Source texts of formatted documents

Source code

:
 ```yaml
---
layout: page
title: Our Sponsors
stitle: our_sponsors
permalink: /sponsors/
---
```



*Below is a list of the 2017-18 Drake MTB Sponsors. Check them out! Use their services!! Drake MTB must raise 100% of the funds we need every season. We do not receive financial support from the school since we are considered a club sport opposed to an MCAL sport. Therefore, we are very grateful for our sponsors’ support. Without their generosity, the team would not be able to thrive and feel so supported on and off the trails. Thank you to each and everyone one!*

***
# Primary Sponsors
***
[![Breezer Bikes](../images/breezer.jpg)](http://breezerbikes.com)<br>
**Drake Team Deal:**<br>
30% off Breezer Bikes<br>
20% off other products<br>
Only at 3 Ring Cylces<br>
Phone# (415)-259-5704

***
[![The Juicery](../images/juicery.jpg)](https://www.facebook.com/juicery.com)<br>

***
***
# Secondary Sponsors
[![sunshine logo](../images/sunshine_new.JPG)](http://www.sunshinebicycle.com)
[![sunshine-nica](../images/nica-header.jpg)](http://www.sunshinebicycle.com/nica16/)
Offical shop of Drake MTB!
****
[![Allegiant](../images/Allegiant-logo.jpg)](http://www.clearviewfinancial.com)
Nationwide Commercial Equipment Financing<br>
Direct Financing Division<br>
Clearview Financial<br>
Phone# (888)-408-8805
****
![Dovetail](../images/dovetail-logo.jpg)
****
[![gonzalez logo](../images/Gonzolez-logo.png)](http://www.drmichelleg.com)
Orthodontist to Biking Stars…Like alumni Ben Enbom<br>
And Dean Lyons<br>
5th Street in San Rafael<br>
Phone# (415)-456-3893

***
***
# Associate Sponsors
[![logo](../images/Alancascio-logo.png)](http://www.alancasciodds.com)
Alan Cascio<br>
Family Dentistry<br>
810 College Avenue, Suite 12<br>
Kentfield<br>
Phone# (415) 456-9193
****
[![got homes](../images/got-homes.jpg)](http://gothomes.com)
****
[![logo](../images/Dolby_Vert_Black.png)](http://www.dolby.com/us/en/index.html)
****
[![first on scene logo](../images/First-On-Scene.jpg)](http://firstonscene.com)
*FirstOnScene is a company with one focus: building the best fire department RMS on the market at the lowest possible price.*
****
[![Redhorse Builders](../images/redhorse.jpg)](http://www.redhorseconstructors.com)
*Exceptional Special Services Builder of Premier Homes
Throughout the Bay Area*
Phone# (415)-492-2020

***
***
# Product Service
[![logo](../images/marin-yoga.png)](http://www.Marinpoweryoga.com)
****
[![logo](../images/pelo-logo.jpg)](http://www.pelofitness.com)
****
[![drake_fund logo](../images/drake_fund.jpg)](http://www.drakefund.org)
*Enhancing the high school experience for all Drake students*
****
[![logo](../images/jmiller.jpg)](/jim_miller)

TASK — Retype exactly, and only, the lines from the line holding "[![first on scene" through the last line of the data; both of those lines count.

EXERCISE ANSWER —
[![first on scene logo](../images/First-On-Scene.jpg)](http://firstonscene.com)
*FirstOnScene is a company with one focus: building the best fire department RMS on the market at the lowest possible price.*
****
[![Redhorse Builders](../images/redhorse.jpg)](http://www.redhorseconstructors.com)
*Exceptional Special Services Builder of Premier Homes
Throughout the Bay Area*
Phone# (415)-492-2020

***
***
# Product Service
[![logo](../images/marin-yoga.png)](http://www.Marinpoweryoga.com)
****
[![logo](../images/pelo-logo.jpg)](http://www.pelofitness.com)
****
[![drake_fund logo](../images/drake_fund.jpg)](http://www.drakefund.org)
*Enhancing the high school experience for all Drake students*
****
[![logo](../images/jmiller.jpg)](/jim_miller)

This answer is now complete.